Programming Error Doomed Russian Mars Probe 276

Posted by Soulskill on Tuesday February 07, 2012 @03:25PM from the to-infinite-loops-and-beyond dept.

astroengine writes "So it turns out U.S. radars weren't to blame for the unfortunate demise of Russia's Phobos-Grunt Mars sample return mission — it was a computer programming error that doomed the probe, a government board investigating the accident has determined." According to the Planetary Society Blog's unofficial translation and paraphrasing of the incident report, "The spacecraft computer failed when two of the chips in the electronics suffered radiation damage. (The Russians say that radiation damage is the most likely cause, but the spacecraft was still in low Earth orbit beneath the radiation belts.) Whatever triggered the chip failure, the ultimate cause was the use of non-space-qualified electronic components. When the chips failed, the on-board computer program crashed."

Programming Error Doomed Russian Mars Probe

This discussion has been archived.
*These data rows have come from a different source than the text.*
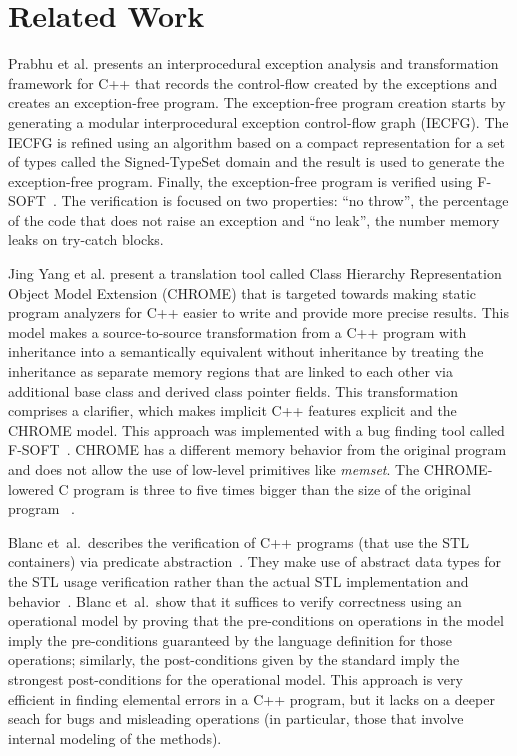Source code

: \documentclass[a4paper]{llncs}
\begin{document}
\section{Related Work}

Prabhu et al. presents an interprocedural exception 
analysis and transformation framework for C++ that 
records the control-flow created by the exceptions 
and creates an exception-free program. The exception-free 
program creation starts by generating a modular interprocedural 
exception control-flow graph (IECFG). The IECFG is refined using 
an algorithm based on a compact representation for a set of types 
called the Signed-TypeSet domain and the result is used 
to generate the exception-free program. Finally, the exception-free 
program is verified using F-SOFT~\cite{Fsoft}. The verification is 
focused on two properties: ``no throw'', the percentage of the code 
that does not raise an exception and ``no leak'', the number memory 
leaks on try-catch blocks.~\cite{PrabhuMBIG11}

Jing Yang et al. present a translation tool called Class Hierarchy 
Representation Object Model Extension (CHROME) that is targeted towards 
making static program analyzers for C++ easier to write and provide 
more precise results. This model makes a source-to-source transformation 
from a C++ program with inheritance into a semantically equivalent without 
inheritance by treating the inheritance as separate memory regions 
that are linked to each other via additional base class and derived class 
pointer fields. This transformation comprises a clarifier, which makes 
implicit C++ features explicit and the CHROME model. This approach was 
implemented with a bug finding tool called F-SOFT~\cite{Fsoft}. CHROME has a 
different memory behavior from the original program and does not allow the use 
of low-level primitives like \textit{memset}. The CHROME-lowered C program is 
three to five times bigger than the size of the original program ~\cite{Yang12}.

Blanc et~al.\ describes the verification of C++ programs (that use the STL containers)
via predicate abstraction~\cite{Blanc07}. They make use of abstract data types for the STL 
usage verification rather than the actual STL implementation and behavior~\cite{Blanc07}. 
Blanc et~al.\ show that it suffices to verify correctness using an operational model 
by proving that the pre-conditions on operations in the model imply the pre-conditions 
guaranteed by the language definition for those operations; similarly, the post-conditions 
given by the standard imply the strongest post-conditions for the operational model. 
This approach is very efficient in finding elemental errors in a C++ program, but it lacks 
on a deeper seach for bugs and misleading operations (in particular, those that involve internal 
modeling of the methods).
\end{document}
No new comments can be posted.

Search 276 Comments Log In/Create an Account

Comments Filter:

Re:Excuse me... not a programmer's fault. (Score:4, Interesting)

by Rary ( 566291 ) writes: on Tuesday February 07, 2012 @03:45PM (#38958359)

To follow up, the article saying that it was a chip failure is dated yesterday, while the article claiming it was a programming failure is dated today. Presumably, this is new information to shoot down the previous claims, but TFS (in typical Slashdot "editorial" style) fails to actually make that distinction, and puts both claims together as part of a single summary.

Re:Description Fail (Score:5, Interesting)

by expatriot ( 903070 ) writes: on Tuesday February 07, 2012 @03:47PM (#38958391)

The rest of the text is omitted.